[Source texts of formatted documents]
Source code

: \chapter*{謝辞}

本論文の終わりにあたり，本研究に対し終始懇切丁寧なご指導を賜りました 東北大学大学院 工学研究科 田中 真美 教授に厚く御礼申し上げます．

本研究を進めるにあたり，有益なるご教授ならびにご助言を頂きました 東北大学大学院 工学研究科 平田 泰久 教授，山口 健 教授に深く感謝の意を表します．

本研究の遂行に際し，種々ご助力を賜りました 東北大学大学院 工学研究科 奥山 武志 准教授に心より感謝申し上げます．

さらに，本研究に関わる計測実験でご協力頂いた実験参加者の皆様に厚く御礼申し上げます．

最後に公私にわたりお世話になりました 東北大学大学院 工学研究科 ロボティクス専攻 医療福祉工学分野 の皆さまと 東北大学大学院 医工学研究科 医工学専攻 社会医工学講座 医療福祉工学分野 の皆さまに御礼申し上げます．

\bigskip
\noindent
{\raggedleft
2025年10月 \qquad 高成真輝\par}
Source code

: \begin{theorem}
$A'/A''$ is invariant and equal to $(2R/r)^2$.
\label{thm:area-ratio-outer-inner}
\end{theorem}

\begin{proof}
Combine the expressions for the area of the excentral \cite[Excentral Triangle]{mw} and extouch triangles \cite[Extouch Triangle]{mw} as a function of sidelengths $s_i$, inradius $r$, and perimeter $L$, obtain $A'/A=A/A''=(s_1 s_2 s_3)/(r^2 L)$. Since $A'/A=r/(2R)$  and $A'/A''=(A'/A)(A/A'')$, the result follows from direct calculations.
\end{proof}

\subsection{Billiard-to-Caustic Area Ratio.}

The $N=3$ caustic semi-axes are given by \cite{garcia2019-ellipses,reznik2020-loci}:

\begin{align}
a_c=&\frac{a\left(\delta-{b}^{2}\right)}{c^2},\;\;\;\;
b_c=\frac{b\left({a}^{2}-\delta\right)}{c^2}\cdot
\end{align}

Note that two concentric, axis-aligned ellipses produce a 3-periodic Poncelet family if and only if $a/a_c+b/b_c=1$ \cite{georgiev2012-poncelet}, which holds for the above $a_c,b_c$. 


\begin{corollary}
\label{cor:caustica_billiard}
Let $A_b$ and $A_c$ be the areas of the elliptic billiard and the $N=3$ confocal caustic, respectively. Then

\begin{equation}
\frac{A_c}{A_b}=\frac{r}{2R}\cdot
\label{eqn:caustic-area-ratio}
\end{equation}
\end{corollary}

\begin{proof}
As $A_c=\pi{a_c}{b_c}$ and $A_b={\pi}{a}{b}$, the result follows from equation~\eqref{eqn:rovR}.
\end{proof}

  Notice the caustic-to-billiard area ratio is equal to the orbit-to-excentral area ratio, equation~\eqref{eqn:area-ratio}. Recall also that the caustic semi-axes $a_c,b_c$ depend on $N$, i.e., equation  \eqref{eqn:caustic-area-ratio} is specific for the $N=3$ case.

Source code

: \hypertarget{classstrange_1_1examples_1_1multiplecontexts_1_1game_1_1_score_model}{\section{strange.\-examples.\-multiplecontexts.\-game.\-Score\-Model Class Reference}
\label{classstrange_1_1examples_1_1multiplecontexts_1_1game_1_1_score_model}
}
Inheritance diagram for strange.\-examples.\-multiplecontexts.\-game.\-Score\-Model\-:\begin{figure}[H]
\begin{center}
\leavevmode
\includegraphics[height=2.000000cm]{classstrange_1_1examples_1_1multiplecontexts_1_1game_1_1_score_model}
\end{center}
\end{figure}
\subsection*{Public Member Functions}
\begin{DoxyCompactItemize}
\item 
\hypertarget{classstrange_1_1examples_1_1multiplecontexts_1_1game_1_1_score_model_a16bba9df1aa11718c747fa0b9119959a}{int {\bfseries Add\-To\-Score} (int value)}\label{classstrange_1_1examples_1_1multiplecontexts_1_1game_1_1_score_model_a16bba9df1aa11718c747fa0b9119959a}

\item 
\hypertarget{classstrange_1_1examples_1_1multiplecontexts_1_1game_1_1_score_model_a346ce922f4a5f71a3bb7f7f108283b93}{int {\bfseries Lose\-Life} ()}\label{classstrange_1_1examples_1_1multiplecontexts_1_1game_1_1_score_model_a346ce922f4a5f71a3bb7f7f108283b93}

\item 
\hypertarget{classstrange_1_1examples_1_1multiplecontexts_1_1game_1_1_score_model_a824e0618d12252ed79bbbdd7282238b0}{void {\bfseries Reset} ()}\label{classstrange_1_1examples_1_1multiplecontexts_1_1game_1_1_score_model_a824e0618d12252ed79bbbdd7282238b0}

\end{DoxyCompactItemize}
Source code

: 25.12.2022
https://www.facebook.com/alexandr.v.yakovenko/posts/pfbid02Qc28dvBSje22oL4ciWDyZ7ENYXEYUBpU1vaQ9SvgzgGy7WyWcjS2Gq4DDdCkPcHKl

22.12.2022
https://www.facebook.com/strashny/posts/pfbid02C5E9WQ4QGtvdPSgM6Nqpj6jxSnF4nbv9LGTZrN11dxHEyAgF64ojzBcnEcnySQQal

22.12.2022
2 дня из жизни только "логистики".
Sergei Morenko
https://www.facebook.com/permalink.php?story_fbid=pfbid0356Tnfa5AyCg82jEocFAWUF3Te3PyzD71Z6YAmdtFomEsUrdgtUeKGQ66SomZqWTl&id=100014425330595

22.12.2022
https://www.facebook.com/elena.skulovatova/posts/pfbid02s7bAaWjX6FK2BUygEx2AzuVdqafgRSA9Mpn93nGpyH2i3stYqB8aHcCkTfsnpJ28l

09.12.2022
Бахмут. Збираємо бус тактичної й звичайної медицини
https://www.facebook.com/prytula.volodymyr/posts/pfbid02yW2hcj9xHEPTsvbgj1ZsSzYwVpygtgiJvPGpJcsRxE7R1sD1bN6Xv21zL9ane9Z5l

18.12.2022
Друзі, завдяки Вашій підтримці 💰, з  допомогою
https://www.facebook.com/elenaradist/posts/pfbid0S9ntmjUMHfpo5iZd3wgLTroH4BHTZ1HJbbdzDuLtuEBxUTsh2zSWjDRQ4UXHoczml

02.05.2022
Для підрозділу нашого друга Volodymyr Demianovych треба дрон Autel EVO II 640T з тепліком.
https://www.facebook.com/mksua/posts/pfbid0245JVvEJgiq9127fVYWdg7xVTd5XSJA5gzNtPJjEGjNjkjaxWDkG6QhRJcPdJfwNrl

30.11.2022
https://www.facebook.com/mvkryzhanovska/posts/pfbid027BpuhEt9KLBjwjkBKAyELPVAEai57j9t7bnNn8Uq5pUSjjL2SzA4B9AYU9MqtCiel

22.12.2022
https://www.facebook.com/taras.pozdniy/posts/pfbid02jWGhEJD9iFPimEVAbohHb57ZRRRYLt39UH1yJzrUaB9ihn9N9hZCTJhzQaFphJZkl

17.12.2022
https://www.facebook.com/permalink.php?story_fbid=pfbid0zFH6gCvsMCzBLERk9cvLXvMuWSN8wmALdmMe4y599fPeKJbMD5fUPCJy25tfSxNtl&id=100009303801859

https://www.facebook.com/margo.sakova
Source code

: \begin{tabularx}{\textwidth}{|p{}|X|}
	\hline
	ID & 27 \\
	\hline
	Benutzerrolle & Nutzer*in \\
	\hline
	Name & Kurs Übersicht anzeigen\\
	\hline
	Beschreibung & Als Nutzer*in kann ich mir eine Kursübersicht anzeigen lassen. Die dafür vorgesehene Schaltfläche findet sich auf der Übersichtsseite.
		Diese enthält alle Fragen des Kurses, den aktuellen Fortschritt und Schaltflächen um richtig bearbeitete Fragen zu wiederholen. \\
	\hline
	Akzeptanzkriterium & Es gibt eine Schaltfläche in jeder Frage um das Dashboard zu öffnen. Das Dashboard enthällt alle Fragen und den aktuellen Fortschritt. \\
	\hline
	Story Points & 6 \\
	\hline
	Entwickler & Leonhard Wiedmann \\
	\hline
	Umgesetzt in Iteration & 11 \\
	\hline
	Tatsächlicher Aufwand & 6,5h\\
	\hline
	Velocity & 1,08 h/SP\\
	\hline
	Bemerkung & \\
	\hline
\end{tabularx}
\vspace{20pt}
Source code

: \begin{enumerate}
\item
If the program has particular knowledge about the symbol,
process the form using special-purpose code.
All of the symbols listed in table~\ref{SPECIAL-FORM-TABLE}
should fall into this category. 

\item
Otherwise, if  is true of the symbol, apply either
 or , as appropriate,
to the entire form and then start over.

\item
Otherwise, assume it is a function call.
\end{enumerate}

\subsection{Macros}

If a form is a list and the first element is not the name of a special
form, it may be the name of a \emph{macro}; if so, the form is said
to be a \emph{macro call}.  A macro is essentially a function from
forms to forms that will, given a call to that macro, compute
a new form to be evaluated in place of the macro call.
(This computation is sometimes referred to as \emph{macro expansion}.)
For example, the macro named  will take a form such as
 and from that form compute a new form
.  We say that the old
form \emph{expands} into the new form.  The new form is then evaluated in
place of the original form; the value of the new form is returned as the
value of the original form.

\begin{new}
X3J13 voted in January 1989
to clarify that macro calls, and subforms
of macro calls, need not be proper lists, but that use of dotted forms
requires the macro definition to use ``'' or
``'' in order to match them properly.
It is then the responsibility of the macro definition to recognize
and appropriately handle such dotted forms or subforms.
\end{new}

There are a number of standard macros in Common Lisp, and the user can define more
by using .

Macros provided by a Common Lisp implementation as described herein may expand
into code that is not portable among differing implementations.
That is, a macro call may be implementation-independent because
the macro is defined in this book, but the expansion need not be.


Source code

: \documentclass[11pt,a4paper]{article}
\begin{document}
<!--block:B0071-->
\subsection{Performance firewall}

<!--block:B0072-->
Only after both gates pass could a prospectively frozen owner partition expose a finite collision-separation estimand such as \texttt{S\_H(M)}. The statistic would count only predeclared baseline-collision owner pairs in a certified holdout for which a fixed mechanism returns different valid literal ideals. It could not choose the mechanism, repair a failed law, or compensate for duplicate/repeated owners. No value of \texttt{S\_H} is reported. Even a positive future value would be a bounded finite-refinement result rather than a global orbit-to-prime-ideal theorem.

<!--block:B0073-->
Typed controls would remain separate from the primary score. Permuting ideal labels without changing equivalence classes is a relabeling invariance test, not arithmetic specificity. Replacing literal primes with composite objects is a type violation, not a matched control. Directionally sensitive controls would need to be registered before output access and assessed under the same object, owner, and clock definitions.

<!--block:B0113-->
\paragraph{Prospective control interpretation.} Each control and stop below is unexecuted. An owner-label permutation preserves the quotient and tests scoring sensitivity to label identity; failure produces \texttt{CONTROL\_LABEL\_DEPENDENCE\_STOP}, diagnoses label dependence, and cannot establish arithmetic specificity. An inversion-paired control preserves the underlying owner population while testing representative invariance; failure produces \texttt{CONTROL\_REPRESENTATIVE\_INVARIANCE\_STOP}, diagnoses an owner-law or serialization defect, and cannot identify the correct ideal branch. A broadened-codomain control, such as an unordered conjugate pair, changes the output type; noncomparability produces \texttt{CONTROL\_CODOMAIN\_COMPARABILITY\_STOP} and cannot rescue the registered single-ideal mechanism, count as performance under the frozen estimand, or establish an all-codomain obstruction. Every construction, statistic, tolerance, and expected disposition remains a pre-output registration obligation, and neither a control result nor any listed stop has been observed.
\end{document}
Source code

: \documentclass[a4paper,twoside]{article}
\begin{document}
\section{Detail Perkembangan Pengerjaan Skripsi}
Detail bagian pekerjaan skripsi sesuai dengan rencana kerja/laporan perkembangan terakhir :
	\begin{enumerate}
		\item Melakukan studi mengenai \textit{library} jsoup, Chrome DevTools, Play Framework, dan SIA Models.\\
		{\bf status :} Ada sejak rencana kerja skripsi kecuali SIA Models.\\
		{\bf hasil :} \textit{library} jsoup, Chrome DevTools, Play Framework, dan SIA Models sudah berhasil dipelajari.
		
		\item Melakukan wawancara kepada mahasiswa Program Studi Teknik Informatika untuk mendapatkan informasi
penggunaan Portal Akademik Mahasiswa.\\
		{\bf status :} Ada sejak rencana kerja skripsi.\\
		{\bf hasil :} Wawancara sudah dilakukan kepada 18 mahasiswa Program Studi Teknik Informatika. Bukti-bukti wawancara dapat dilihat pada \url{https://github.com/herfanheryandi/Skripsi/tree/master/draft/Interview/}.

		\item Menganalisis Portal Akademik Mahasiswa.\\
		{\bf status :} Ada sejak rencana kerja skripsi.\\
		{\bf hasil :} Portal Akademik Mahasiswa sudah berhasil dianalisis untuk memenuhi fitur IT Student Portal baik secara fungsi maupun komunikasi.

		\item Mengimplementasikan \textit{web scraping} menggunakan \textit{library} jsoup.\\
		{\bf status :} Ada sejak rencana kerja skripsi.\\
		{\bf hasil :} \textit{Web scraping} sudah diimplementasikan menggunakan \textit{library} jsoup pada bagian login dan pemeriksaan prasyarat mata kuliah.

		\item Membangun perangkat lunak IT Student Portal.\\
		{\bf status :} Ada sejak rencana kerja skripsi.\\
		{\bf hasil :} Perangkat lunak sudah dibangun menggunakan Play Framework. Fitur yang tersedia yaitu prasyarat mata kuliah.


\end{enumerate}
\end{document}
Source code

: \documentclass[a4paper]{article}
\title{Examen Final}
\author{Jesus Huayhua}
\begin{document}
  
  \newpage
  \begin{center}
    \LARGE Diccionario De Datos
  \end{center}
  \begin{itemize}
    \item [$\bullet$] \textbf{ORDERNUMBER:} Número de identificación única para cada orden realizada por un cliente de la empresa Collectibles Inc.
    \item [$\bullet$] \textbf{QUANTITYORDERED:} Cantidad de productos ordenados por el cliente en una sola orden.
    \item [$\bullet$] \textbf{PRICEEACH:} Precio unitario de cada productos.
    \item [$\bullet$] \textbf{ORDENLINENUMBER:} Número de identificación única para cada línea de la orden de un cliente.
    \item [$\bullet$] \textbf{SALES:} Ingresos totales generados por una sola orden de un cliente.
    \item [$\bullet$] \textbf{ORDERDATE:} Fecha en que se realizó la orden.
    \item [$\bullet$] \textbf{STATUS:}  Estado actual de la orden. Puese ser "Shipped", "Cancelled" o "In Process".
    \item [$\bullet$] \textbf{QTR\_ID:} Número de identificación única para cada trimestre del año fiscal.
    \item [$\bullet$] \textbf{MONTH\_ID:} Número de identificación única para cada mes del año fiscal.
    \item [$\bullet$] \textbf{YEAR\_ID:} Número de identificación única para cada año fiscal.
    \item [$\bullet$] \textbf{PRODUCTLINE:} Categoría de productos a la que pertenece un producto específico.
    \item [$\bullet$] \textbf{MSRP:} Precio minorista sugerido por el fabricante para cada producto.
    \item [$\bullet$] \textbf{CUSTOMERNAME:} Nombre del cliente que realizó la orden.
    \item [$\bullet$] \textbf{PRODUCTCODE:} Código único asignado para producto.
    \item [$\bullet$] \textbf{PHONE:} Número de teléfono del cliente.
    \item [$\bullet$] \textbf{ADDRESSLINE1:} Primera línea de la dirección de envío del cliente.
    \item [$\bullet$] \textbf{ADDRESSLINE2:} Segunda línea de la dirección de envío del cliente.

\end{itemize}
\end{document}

# Exercise requirements:
When the word "dirección" shows up in a line of the entries, pull that line out.

# Output:
    \item [$\bullet$] \textbf{ADDRESSLINE1:} Primera línea de la dirección de envío del cliente.
    \item [$\bullet$] \textbf{ADDRESSLINE2:} Segunda línea de la dirección de envío del cliente.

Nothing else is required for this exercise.